▶ What the exercise asks
Below is some data. Retype exactly the lines starting at the one with "- **Team Velocity**: Faster" and ending at the one with "2. **Smart Notifications**: Proactive".

== Study material ==

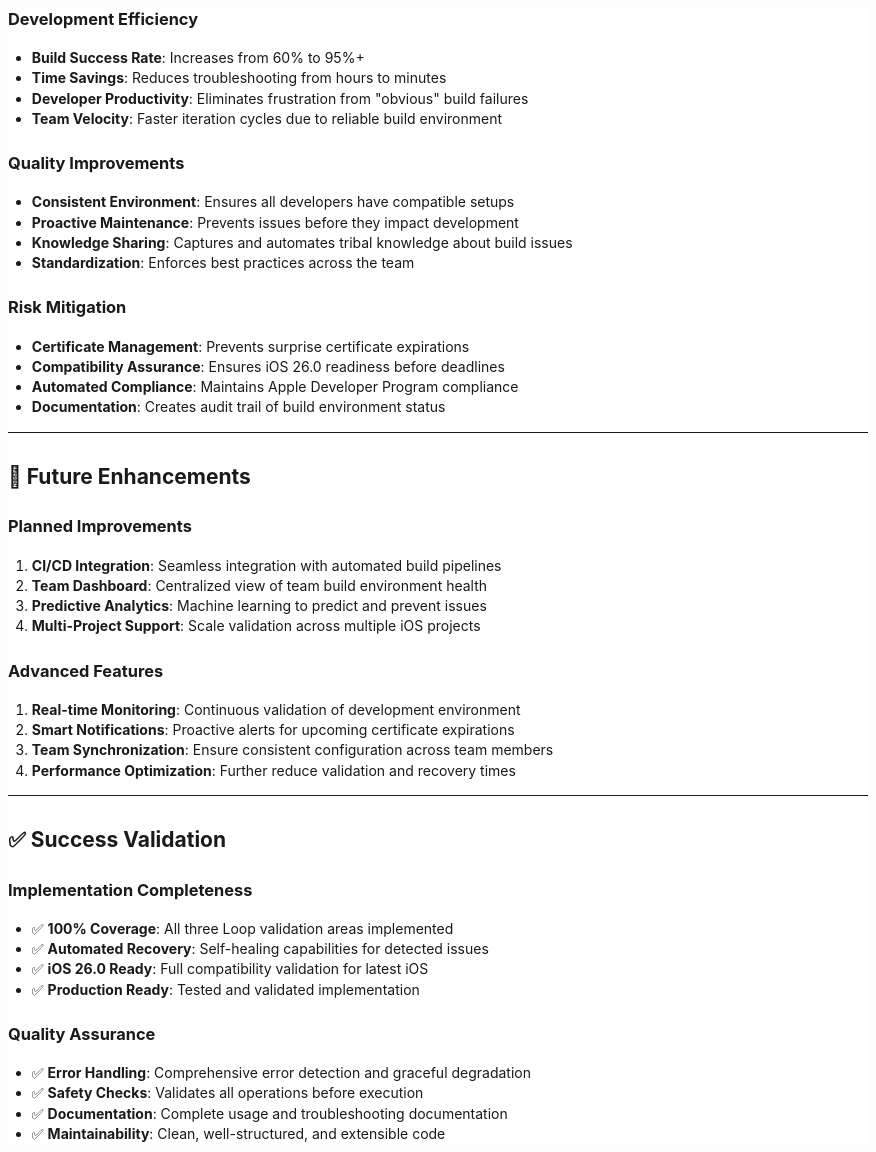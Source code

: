 ### Development Efficiency
- **Build Success Rate**: Increases from 60% to 95%+
- **Time Savings**: Reduces troubleshooting from hours to minutes
- **Developer Productivity**: Eliminates frustration from "obvious" build failures
- **Team Velocity**: Faster iteration cycles due to reliable build environment

### Quality Improvements
- **Consistent Environment**: Ensures all developers have compatible setups
- **Proactive Maintenance**: Prevents issues before they impact development
- **Knowledge Sharing**: Captures and automates tribal knowledge about build issues
- **Standardization**: Enforces best practices across the team

### Risk Mitigation
- **Certificate Management**: Prevents surprise certificate expirations
- **Compatibility Assurance**: Ensures iOS 26.0 readiness before deadlines
- **Automated Compliance**: Maintains Apple Developer Program compliance
- **Documentation**: Creates audit trail of build environment status

---

## 🔮 Future Enhancements

### Planned Improvements
1. **CI/CD Integration**: Seamless integration with automated build pipelines
2. **Team Dashboard**: Centralized view of team build environment health
3. **Predictive Analytics**: Machine learning to predict and prevent issues
4. **Multi-Project Support**: Scale validation across multiple iOS projects

### Advanced Features
1. **Real-time Monitoring**: Continuous validation of development environment
2. **Smart Notifications**: Proactive alerts for upcoming certificate expirations
3. **Team Synchronization**: Ensure consistent configuration across team members
4. **Performance Optimization**: Further reduce validation and recovery times

---

## ✅ Success Validation

### Implementation Completeness
- ✅ **100% Coverage**: All three Loop validation areas implemented
- ✅ **Automated Recovery**: Self-healing capabilities for detected issues  
- ✅ **iOS 26.0 Ready**: Full compatibility validation for latest iOS
- ✅ **Production Ready**: Tested and validated implementation

### Quality Assurance
- ✅ **Error Handling**: Comprehensive error detection and graceful degradation
- ✅ **Safety Checks**: Validates all operations before execution
- ✅ **Documentation**: Complete usage and troubleshooting documentation
- ✅ **Maintainability**: Clean, well-structured, and extensible code
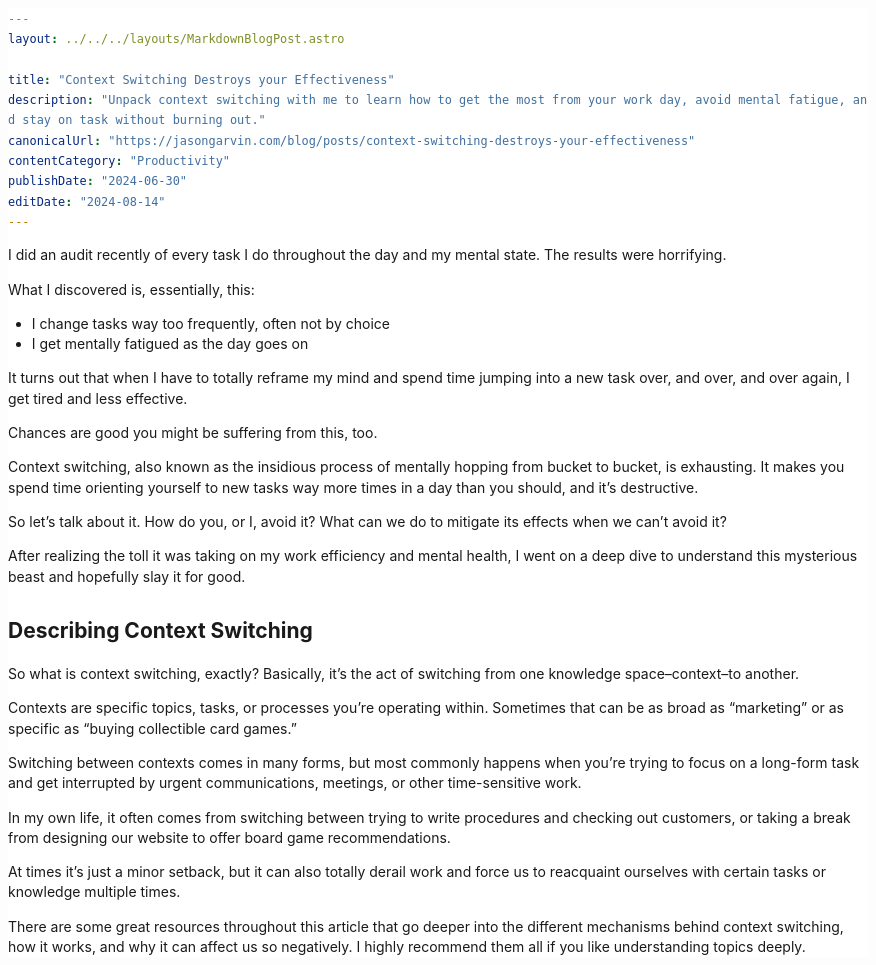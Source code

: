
 ```yaml
---
layout: ../../../layouts/MarkdownBlogPost.astro

title: "Context Switching Destroys your Effectiveness"
description: "Unpack context switching with me to learn how to get the most from your work day, avoid mental fatigue, and stay on task without burning out."
canonicalUrl: "https://jasongarvin.com/blog/posts/context-switching-destroys-your-effectiveness"
contentCategory: "Productivity"
publishDate: "2024-06-30"
editDate: "2024-08-14"
---
```


I did an audit recently of every task I do throughout the day and my mental state. The results were horrifying.

What I discovered is, essentially, this:

- I change tasks way too frequently, often not by choice
- I get mentally fatigued as the day goes on

It turns out that when I have to totally reframe my mind and spend time jumping into a new task over, and over, and over again, I get tired and less effective.

Chances are good you might be suffering from this, too.

Context switching, also known as the insidious process of mentally hopping from bucket to bucket, is exhausting. It makes you spend time orienting yourself to new tasks way more times in a day than you should, and it’s destructive.

So let’s talk about it. How do you, or I, avoid it? What can we do to mitigate its effects when we can’t avoid it?

After realizing the toll it was taking on my work efficiency and mental health, I went on a deep dive to understand this mysterious beast and hopefully slay it for good.

## Describing Context Switching

So what is context switching, exactly? Basically, it’s the act of switching from one knowledge space–context–to another.

Contexts are specific topics, tasks, or processes you’re operating within. Sometimes that can be as broad as “marketing” or as specific as “buying collectible card games.”

Switching between contexts comes in many forms, but most commonly happens when you’re trying to focus on a long-form task and get interrupted by urgent communications, meetings, or other time-sensitive work.

In my own life, it often comes from switching between trying to write procedures and checking out customers, or taking a break from designing our website to offer board game recommendations.

At times it’s just a minor setback, but it can also totally derail work and force us to reacquaint ourselves with certain tasks or knowledge multiple times.

There are some great resources throughout this article that go deeper into the different mechanisms behind context switching, how it works, and why it can affect us so negatively. I highly recommend them all if you like understanding topics deeply.
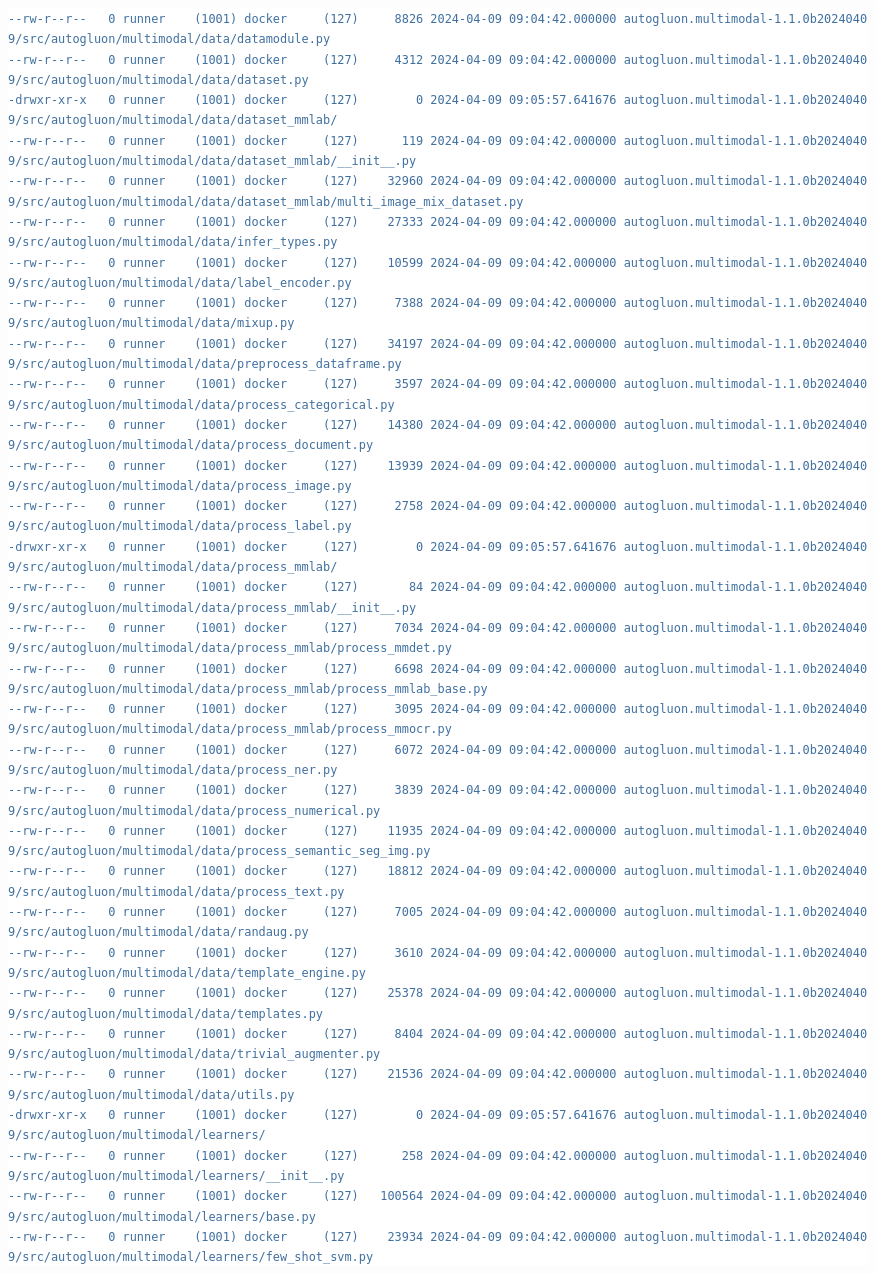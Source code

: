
 ```diff
--rw-r--r--   0 runner    (1001) docker     (127)     8826 2024-04-09 09:04:42.000000 autogluon.multimodal-1.1.0b20240409/src/autogluon/multimodal/data/datamodule.py
--rw-r--r--   0 runner    (1001) docker     (127)     4312 2024-04-09 09:04:42.000000 autogluon.multimodal-1.1.0b20240409/src/autogluon/multimodal/data/dataset.py
-drwxr-xr-x   0 runner    (1001) docker     (127)        0 2024-04-09 09:05:57.641676 autogluon.multimodal-1.1.0b20240409/src/autogluon/multimodal/data/dataset_mmlab/
--rw-r--r--   0 runner    (1001) docker     (127)      119 2024-04-09 09:04:42.000000 autogluon.multimodal-1.1.0b20240409/src/autogluon/multimodal/data/dataset_mmlab/__init__.py
--rw-r--r--   0 runner    (1001) docker     (127)    32960 2024-04-09 09:04:42.000000 autogluon.multimodal-1.1.0b20240409/src/autogluon/multimodal/data/dataset_mmlab/multi_image_mix_dataset.py
--rw-r--r--   0 runner    (1001) docker     (127)    27333 2024-04-09 09:04:42.000000 autogluon.multimodal-1.1.0b20240409/src/autogluon/multimodal/data/infer_types.py
--rw-r--r--   0 runner    (1001) docker     (127)    10599 2024-04-09 09:04:42.000000 autogluon.multimodal-1.1.0b20240409/src/autogluon/multimodal/data/label_encoder.py
--rw-r--r--   0 runner    (1001) docker     (127)     7388 2024-04-09 09:04:42.000000 autogluon.multimodal-1.1.0b20240409/src/autogluon/multimodal/data/mixup.py
--rw-r--r--   0 runner    (1001) docker     (127)    34197 2024-04-09 09:04:42.000000 autogluon.multimodal-1.1.0b20240409/src/autogluon/multimodal/data/preprocess_dataframe.py
--rw-r--r--   0 runner    (1001) docker     (127)     3597 2024-04-09 09:04:42.000000 autogluon.multimodal-1.1.0b20240409/src/autogluon/multimodal/data/process_categorical.py
--rw-r--r--   0 runner    (1001) docker     (127)    14380 2024-04-09 09:04:42.000000 autogluon.multimodal-1.1.0b20240409/src/autogluon/multimodal/data/process_document.py
--rw-r--r--   0 runner    (1001) docker     (127)    13939 2024-04-09 09:04:42.000000 autogluon.multimodal-1.1.0b20240409/src/autogluon/multimodal/data/process_image.py
--rw-r--r--   0 runner    (1001) docker     (127)     2758 2024-04-09 09:04:42.000000 autogluon.multimodal-1.1.0b20240409/src/autogluon/multimodal/data/process_label.py
-drwxr-xr-x   0 runner    (1001) docker     (127)        0 2024-04-09 09:05:57.641676 autogluon.multimodal-1.1.0b20240409/src/autogluon/multimodal/data/process_mmlab/
--rw-r--r--   0 runner    (1001) docker     (127)       84 2024-04-09 09:04:42.000000 autogluon.multimodal-1.1.0b20240409/src/autogluon/multimodal/data/process_mmlab/__init__.py
--rw-r--r--   0 runner    (1001) docker     (127)     7034 2024-04-09 09:04:42.000000 autogluon.multimodal-1.1.0b20240409/src/autogluon/multimodal/data/process_mmlab/process_mmdet.py
--rw-r--r--   0 runner    (1001) docker     (127)     6698 2024-04-09 09:04:42.000000 autogluon.multimodal-1.1.0b20240409/src/autogluon/multimodal/data/process_mmlab/process_mmlab_base.py
--rw-r--r--   0 runner    (1001) docker     (127)     3095 2024-04-09 09:04:42.000000 autogluon.multimodal-1.1.0b20240409/src/autogluon/multimodal/data/process_mmlab/process_mmocr.py
--rw-r--r--   0 runner    (1001) docker     (127)     6072 2024-04-09 09:04:42.000000 autogluon.multimodal-1.1.0b20240409/src/autogluon/multimodal/data/process_ner.py
--rw-r--r--   0 runner    (1001) docker     (127)     3839 2024-04-09 09:04:42.000000 autogluon.multimodal-1.1.0b20240409/src/autogluon/multimodal/data/process_numerical.py
--rw-r--r--   0 runner    (1001) docker     (127)    11935 2024-04-09 09:04:42.000000 autogluon.multimodal-1.1.0b20240409/src/autogluon/multimodal/data/process_semantic_seg_img.py
--rw-r--r--   0 runner    (1001) docker     (127)    18812 2024-04-09 09:04:42.000000 autogluon.multimodal-1.1.0b20240409/src/autogluon/multimodal/data/process_text.py
--rw-r--r--   0 runner    (1001) docker     (127)     7005 2024-04-09 09:04:42.000000 autogluon.multimodal-1.1.0b20240409/src/autogluon/multimodal/data/randaug.py
--rw-r--r--   0 runner    (1001) docker     (127)     3610 2024-04-09 09:04:42.000000 autogluon.multimodal-1.1.0b20240409/src/autogluon/multimodal/data/template_engine.py
--rw-r--r--   0 runner    (1001) docker     (127)    25378 2024-04-09 09:04:42.000000 autogluon.multimodal-1.1.0b20240409/src/autogluon/multimodal/data/templates.py
--rw-r--r--   0 runner    (1001) docker     (127)     8404 2024-04-09 09:04:42.000000 autogluon.multimodal-1.1.0b20240409/src/autogluon/multimodal/data/trivial_augmenter.py
--rw-r--r--   0 runner    (1001) docker     (127)    21536 2024-04-09 09:04:42.000000 autogluon.multimodal-1.1.0b20240409/src/autogluon/multimodal/data/utils.py
-drwxr-xr-x   0 runner    (1001) docker     (127)        0 2024-04-09 09:05:57.641676 autogluon.multimodal-1.1.0b20240409/src/autogluon/multimodal/learners/
--rw-r--r--   0 runner    (1001) docker     (127)      258 2024-04-09 09:04:42.000000 autogluon.multimodal-1.1.0b20240409/src/autogluon/multimodal/learners/__init__.py
--rw-r--r--   0 runner    (1001) docker     (127)   100564 2024-04-09 09:04:42.000000 autogluon.multimodal-1.1.0b20240409/src/autogluon/multimodal/learners/base.py
--rw-r--r--   0 runner    (1001) docker     (127)    23934 2024-04-09 09:04:42.000000 autogluon.multimodal-1.1.0b20240409/src/autogluon/multimodal/learners/few_shot_svm.py
```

===

▶ Task result
- **Team Velocity**: Faster iteration cycles due to reliable build environment

### Quality Improvements
- **Consistent Environment**: Ensures all developers have compatible setups
- **Proactive Maintenance**: Prevents issues before they impact development
- **Knowledge Sharing**: Captures and automates tribal knowledge about build issues
- **Standardization**: Enforces best practices across the team

### Risk Mitigation
- **Certificate Management**: Prevents surprise certificate expirations
- **Compatibility Assurance**: Ensures iOS 26.0 readiness before deadlines
- **Automated Compliance**: Maintains Apple Developer Program compliance
- **Documentation**: Creates audit trail of build environment status

---

## 🔮 Future Enhancements

### Planned Improvements
1. **CI/CD Integration**: Seamless integration with automated build pipelines
2. **Team Dashboard**: Centralized view of team build environment health
3. **Predictive Analytics**: Machine learning to predict and prevent issues
4. **Multi-Project Support**: Scale validation across multiple iOS projects

### Advanced Features
1. **Real-time Monitoring**: Continuous validation of development environment
2. **Smart Notifications**: Proactive alerts for upcoming certificate expirations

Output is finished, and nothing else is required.